The family of Abdelbasset al-Megrahi, the man found guilty of the Lockerbie bombing, has launched a fresh appeal to have his conviction overturned.
They also claim to have evidence that Mr al-Megrahi was pressured by the UK government to drop his earlier appeal in return for his early release in 2009.
He was controversially released on compassionate grounds eight years into his 27-year sentence, suffering from terminal cancer. He died three years later in Tripoli.
He was the only person found guilty in a 2001 trial of the bombing of Pan Am 103 which killed 270 people in December 1988, when it exploded in mid-air and crashed over the Scottish town of Lockerbie.
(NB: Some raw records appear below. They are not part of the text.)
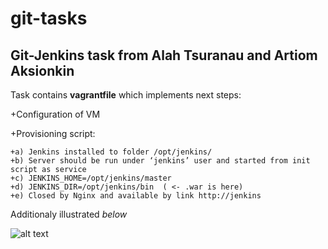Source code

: # git-tasks
##  Git-Jenkins task from Alah Tsuranau and Artiom Aksionkin
Task contains **vagrantfile** which implements next steps:

  +Configuration of VM

  +Provisioning script:

    +a) Jenkins installed to folder /opt/jenkins/
    +b) Server should be run under ‘jenkins’ user and started from init script as service
    +c) JENKINS_HOME=/opt/jenkins/master
    +d) JENKINS_DIR=/opt/jenkins/bin  ( <- .war is here)
    +e) Closed by Nginx and available by link http://jenkins

Additionaly illustrated *below*


 ![alt text](https://github.com/MNT-Lab/git-tasks/blob/atsuranau-aaksionkin/imgpsh_fullsize.jpg)

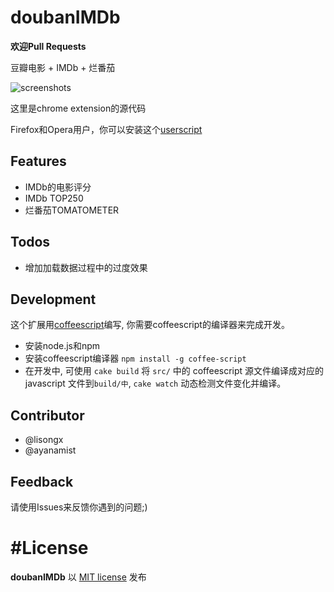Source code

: # doubanIMDb

**欢迎Pull Requests**


豆瓣电影 + IMDb + 烂番茄

![screenshots](http://i.imgur.com/U6MGE.jpg)

这里是chrome extension的源代码

Firefox和Opera用户，你可以安装这个[userscript](http://userscripts.org/scripts/show/103552)

## Features

* IMDb的电影评分
* IMDb TOP250
* 烂番茄TOMATOMETER

## Todos

* 增加加载数据过程中的过度效果

## Development

这个扩展用[coffeescript](http://coffeescript.org/)编写, 你需要coffeescript的编译器来完成开发。

* 安装node.js和npm
* 安装coffeescript编译器 `npm install -g coffee-script`
* 在开发中, 可使用 `cake build` 将 `src/` 中的 coffeescript 源文件编译成对应的 javascript 文件到`build/中`, `cake watch` 动态检测文件变化并编译。

## Contributor

* @lisongx
* @ayanamist

## Feedback

请使用Issues来反馈你遇到的问题;)

# #License

**doubanIMDb** 以 [MIT license](http://opensource.org/licenses/MIT) 发布
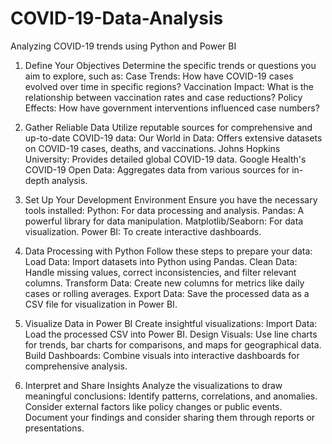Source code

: # COVID-19-Data-Analysis
Analyzing COVID-19 trends using Python and Power BI

1. Define Your Objectives
Determine the specific trends or questions you aim to explore, such as:
Case Trends: How have COVID-19 cases evolved over time in specific regions?
Vaccination Impact: What is the relationship between vaccination rates and case reductions?
Policy Effects: How have government interventions influenced case numbers?

2. Gather Reliable Data
Utilize reputable sources for comprehensive and up-to-date COVID-19 data:
Our World in Data: Offers extensive datasets on COVID-19 cases, deaths, and vaccinations.
Johns Hopkins University: Provides detailed global COVID-19 data.
Google Health's COVID-19 Open Data: Aggregates data from various sources for in-depth analysis.

3. Set Up Your Development Environment
Ensure you have the necessary tools installed:
Python: For data processing and analysis.
Pandas: A powerful library for data manipulation.
Matplotlib/Seaborn: For data visualization.
Power BI: To create interactive dashboards.

4. Data Processing with Python
Follow these steps to prepare your data:
Load Data: Import datasets into Python using Pandas.
Clean Data: Handle missing values, correct inconsistencies, and filter relevant columns.
Transform Data: Create new columns for metrics like daily cases or rolling averages.
Export Data: Save the processed data as a CSV file for visualization in Power BI.

5. Visualize Data in Power BI
Create insightful visualizations:
Import Data: Load the processed CSV into Power BI.
Design Visuals: Use line charts for trends, bar charts for comparisons, and maps for geographical data.
Build Dashboards: Combine visuals into interactive dashboards for comprehensive analysis.

6. Interpret and Share Insights
Analyze the visualizations to draw meaningful conclusions:
Identify patterns, correlations, and anomalies.
Consider external factors like policy changes or public events.
Document your findings and consider sharing them through reports or presentations.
His co-accused Lamin Fhima, was acquitted.
However, the former Libyan spy, who worked for the Libyan Airlines’ office in Valletta at the time of the bombing, kept protesting his innocence to his death.Following an extensive investigation, the Scottish Criminal Cases Review Commission (SCCRC) in 2008 ruled that Mr al-Megrahi may have suffered a miscarriage of justice. The embarrassing details of that investigation, however, only came out in 2012, when the Scottish Herald published the previously undisclosed document.
The new appeal was submitted to the SCCRC by his family and a small group of his relatives.
Among the evidence uncovered during the SCCRC hearings was confirmation that the star witness in the case, Sliema shopkeeper Tony Gauci, who positively identified Mr al-Megrahi as the bomber, was paid millions of dollars by the US State Department at the request of Scottish prosecutors.
Mr Gauci and his brother Paul received at least $3 million for their part in securing Mr al-Megrahi’s conviction.
The whole Lockerbie body of evidence has been severely questioned over the years, supporting the idea that Mr al-Megrahi may in fact have been innocent.
Malta has a stake in the process because even though successive governments have consistently rejected the idea that Malta played any part in the tragedy, the official version accepted at the 2001 trial is premised on the idea that the bomb that destroyed the plane left from Malta.
Foreign Affairs Minister George Vella has said he believes Mr al-Megrahi to be innocent.